One exemplary landmark selection method in accordance with the present invention is referred to as “avoid”. This technique tries to identify regions of the graph that are not “well-covered” by avoiding existing landmarks. “Avoid” uses a landmark quality measure to generate a set of candidates that can be used separately or in the context of “local search”. With “avoid” the weight of a vertex w(v) is determined as the difference between the actual shortest path to a particular vertex and the lower bound. The size of the vertex s(v) is then determined. This can be optimized with “local search”.
For every vertex v, at step 1015, compute its size s(v), which depends on Tv, the subtree of Tr rooted at v. If Tv contains a landmark at step 1020, set s(v)=0 at step 1025; otherwise, s(v) is the sum of the weights of all vertices in Tv at step 1030. Let w be the vertex of maximum size. Traverse Tw at step 1040, starting from w and always following the child with the largest size, until a leaf is reached. Make this leaf a new landmark, at step 1045.

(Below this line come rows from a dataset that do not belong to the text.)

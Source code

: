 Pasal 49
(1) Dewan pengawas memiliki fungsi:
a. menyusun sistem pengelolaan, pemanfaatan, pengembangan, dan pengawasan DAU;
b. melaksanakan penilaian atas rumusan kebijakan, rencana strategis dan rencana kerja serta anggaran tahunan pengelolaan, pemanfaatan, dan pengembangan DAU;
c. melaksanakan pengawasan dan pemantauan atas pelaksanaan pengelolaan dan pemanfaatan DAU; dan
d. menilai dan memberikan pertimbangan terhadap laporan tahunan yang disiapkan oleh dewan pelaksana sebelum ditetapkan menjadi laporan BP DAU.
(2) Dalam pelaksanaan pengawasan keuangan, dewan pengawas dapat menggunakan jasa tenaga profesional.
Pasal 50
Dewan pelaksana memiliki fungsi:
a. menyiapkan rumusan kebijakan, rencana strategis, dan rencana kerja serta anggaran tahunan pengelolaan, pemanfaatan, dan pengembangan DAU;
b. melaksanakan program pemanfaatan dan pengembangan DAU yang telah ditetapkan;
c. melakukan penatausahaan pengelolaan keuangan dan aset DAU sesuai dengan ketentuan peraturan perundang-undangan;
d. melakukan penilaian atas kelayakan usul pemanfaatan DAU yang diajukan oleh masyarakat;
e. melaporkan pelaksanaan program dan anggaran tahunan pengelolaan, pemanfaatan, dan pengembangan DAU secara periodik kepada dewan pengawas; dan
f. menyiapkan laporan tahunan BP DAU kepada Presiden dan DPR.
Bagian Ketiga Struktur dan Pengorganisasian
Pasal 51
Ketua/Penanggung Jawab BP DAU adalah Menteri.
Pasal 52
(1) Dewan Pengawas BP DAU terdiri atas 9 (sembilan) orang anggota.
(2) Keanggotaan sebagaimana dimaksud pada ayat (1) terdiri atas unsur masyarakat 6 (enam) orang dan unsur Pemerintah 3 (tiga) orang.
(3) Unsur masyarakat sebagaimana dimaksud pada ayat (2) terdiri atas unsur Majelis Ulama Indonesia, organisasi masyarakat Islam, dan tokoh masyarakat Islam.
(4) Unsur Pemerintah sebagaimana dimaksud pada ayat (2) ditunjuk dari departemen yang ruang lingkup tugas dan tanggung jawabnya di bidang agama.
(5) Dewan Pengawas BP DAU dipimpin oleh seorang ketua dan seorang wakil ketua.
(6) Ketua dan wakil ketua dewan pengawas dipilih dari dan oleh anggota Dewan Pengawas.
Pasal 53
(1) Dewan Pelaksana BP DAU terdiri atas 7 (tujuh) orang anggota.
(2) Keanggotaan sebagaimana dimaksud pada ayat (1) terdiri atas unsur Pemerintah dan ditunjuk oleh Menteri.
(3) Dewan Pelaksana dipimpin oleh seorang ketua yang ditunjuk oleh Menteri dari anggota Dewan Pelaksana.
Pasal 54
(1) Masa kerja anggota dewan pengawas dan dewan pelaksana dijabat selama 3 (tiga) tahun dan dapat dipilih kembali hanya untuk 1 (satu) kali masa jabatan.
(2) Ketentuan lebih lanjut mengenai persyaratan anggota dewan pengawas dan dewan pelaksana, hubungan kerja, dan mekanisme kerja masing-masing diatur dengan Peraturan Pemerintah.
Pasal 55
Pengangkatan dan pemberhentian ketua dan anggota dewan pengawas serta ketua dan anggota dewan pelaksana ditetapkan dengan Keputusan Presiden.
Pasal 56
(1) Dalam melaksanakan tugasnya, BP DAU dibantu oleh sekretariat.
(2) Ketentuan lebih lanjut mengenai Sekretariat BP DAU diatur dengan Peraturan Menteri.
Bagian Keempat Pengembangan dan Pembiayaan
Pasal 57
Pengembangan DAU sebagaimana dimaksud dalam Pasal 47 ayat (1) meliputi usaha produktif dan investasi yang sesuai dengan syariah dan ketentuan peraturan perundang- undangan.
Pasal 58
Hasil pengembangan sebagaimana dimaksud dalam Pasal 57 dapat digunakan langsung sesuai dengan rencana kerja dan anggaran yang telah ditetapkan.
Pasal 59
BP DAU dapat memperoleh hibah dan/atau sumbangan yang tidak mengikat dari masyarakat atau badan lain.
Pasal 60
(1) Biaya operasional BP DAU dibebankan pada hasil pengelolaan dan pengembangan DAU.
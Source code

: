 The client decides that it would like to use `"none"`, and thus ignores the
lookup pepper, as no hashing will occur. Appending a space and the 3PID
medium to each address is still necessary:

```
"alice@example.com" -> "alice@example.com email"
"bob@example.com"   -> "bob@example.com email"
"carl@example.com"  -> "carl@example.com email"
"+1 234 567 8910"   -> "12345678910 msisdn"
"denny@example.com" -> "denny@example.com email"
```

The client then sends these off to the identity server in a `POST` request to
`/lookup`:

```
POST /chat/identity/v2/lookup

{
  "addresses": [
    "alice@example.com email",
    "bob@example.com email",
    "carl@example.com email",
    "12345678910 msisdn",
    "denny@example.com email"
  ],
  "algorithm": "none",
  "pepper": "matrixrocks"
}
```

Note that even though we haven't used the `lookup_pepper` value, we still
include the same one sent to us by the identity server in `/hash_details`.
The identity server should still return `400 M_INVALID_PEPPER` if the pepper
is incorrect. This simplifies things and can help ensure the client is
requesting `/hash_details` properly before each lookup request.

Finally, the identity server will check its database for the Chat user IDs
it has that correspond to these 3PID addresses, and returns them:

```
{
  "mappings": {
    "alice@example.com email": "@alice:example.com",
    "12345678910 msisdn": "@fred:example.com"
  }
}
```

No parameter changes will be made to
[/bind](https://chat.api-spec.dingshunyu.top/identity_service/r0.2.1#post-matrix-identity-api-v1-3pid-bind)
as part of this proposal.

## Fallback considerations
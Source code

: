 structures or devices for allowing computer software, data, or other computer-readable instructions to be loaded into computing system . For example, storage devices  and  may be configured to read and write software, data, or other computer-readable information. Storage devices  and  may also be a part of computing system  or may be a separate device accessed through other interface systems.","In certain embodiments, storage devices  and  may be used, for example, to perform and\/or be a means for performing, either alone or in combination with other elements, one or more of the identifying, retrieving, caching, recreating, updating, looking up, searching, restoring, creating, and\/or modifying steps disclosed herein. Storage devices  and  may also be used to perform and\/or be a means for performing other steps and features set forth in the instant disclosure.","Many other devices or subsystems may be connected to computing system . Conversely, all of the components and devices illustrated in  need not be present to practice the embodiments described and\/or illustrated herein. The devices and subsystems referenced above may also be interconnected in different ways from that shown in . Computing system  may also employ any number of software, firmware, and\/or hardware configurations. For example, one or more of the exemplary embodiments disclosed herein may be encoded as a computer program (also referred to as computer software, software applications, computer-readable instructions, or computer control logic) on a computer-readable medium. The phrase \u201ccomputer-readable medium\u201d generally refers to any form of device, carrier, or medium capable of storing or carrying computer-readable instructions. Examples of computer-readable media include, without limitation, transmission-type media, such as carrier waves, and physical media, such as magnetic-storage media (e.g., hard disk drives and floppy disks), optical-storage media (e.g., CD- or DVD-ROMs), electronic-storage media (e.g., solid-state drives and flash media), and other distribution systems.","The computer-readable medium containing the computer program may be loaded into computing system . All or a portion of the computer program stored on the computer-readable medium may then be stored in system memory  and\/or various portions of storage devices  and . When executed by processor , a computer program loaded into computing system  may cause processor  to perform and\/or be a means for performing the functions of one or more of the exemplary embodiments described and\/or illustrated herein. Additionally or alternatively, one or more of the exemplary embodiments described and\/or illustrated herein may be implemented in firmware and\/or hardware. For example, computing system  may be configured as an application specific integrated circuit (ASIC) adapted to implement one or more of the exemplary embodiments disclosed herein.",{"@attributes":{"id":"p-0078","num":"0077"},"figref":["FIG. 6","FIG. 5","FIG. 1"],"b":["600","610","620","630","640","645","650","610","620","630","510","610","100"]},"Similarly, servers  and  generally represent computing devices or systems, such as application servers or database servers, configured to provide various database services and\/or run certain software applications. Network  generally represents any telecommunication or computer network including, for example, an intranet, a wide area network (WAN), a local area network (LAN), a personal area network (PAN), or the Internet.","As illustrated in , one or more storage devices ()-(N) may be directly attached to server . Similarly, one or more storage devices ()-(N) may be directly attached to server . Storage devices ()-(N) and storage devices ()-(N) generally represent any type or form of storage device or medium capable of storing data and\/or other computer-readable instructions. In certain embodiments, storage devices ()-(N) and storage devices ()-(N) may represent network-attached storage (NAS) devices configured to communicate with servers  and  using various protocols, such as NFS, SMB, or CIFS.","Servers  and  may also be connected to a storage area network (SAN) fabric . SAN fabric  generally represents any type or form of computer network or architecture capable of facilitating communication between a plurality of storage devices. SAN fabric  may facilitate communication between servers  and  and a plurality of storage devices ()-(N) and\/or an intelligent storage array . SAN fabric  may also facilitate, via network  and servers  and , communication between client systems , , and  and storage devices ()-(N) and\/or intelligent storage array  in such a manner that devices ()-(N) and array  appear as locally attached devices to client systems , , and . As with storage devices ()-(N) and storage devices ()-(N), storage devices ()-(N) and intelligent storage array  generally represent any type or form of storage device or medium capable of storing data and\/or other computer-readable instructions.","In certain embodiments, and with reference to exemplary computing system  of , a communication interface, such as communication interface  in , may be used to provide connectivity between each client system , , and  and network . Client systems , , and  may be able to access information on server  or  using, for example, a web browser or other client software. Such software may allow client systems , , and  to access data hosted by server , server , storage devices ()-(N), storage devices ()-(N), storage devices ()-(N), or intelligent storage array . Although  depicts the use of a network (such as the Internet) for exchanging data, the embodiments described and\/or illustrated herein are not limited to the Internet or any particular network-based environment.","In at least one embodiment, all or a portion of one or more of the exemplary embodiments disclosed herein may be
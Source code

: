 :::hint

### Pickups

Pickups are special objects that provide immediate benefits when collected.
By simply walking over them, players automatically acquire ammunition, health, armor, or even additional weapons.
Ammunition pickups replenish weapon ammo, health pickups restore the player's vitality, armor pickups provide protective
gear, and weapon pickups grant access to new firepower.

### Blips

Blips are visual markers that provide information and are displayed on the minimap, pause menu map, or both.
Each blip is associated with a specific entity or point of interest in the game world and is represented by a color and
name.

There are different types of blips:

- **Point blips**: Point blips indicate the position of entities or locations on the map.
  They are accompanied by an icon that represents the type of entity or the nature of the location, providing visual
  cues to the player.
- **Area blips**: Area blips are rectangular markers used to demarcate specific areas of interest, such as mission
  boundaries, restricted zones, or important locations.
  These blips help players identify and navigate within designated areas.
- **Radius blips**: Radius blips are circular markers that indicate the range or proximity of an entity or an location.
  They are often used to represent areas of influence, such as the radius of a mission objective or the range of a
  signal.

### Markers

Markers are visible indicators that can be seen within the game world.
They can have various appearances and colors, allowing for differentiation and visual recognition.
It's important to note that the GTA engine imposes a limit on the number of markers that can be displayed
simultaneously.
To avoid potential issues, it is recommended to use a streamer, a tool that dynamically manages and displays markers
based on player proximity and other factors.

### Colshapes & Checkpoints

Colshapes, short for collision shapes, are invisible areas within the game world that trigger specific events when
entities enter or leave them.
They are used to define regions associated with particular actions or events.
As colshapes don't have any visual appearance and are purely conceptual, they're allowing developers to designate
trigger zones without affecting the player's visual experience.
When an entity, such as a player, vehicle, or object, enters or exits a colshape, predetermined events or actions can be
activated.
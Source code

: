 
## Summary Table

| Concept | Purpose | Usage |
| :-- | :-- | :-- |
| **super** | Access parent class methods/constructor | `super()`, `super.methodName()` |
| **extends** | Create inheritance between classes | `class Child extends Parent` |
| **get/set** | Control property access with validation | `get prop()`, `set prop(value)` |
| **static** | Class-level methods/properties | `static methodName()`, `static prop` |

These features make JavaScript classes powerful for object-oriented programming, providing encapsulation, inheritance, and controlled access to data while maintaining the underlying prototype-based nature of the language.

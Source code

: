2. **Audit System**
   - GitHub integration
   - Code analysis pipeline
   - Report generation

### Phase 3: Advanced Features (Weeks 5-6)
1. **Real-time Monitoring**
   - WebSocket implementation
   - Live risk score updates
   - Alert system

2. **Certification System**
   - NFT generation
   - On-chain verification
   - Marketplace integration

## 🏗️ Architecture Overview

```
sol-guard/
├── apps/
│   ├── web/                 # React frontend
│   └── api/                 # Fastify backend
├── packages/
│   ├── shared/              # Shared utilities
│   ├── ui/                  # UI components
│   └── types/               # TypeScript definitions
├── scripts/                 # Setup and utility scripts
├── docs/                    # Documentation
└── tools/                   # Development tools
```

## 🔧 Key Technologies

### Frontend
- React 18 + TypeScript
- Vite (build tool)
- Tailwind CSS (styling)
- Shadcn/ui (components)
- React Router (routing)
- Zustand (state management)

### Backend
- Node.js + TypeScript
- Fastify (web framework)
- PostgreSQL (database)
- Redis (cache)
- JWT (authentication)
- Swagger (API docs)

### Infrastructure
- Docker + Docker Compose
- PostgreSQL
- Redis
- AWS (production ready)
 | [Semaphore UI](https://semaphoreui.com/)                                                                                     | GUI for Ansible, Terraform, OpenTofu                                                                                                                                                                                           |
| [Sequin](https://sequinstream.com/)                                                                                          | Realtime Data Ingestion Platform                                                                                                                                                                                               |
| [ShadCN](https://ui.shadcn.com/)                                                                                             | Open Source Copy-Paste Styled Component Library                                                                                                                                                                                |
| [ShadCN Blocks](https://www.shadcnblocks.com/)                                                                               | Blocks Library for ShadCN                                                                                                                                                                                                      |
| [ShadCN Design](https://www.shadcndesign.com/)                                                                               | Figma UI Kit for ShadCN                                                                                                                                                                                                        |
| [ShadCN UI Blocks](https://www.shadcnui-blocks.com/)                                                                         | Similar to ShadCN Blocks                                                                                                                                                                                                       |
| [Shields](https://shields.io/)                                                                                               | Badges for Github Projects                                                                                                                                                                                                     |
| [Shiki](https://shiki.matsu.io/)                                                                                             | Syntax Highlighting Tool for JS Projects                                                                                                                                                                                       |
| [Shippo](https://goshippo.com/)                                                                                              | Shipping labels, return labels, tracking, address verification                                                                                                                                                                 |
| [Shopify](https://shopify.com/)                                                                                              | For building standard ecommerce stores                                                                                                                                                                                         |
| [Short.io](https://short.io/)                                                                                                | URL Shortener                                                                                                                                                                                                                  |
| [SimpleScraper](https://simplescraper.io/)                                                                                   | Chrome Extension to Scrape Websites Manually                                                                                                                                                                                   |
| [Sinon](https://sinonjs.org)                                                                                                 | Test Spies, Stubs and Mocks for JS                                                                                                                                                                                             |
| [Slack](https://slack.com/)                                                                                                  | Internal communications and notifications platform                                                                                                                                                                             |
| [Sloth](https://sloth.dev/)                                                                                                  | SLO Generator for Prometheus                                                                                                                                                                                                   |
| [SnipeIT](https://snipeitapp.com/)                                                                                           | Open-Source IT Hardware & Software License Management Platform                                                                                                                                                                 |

Thus, there is no path from w to a vertex in its subtree that has a landmark “behind” it. By adding a leaf of this tree to the set of landmarks, avoid tries to improve the coverage.
A downside of constructive heuristics, such as the ones described above, is that some landmarks selected earlier on might be of limited usefulness once others are selected. It is desirable to try to replace them with better ones. “Local search” may be used for this purpose. To implement the search, it is desirable to measure how good a solution (i.e., a set of landmarks) is. Ultimately, the goal is to find a solution that makes all point-to-point searches more efficient, but that is prohibitively expensive. In practice, the quality of a given set of landmarks is estimated.
Reduced costs may be used for the estimation. In this context, define the reduced cost of an arc with respect to landmark L as l(v, w)−d(L, w)+d(L, v), where l(v, w) denotes the length of the arc (v,w). If the reduced cost is zero, then the landmark covers the arc. The best case for the point-to-point shortest path algorithm happens when a landmark covers every arc on the path. With that in mind, define the cost of a given solution as the number of arcs that have zero reduced cost with respect to at least one landmark. Less costly solutions are better: for a fixed k, it is desirable to find a set of k landmarks that covers as many arcs as possible.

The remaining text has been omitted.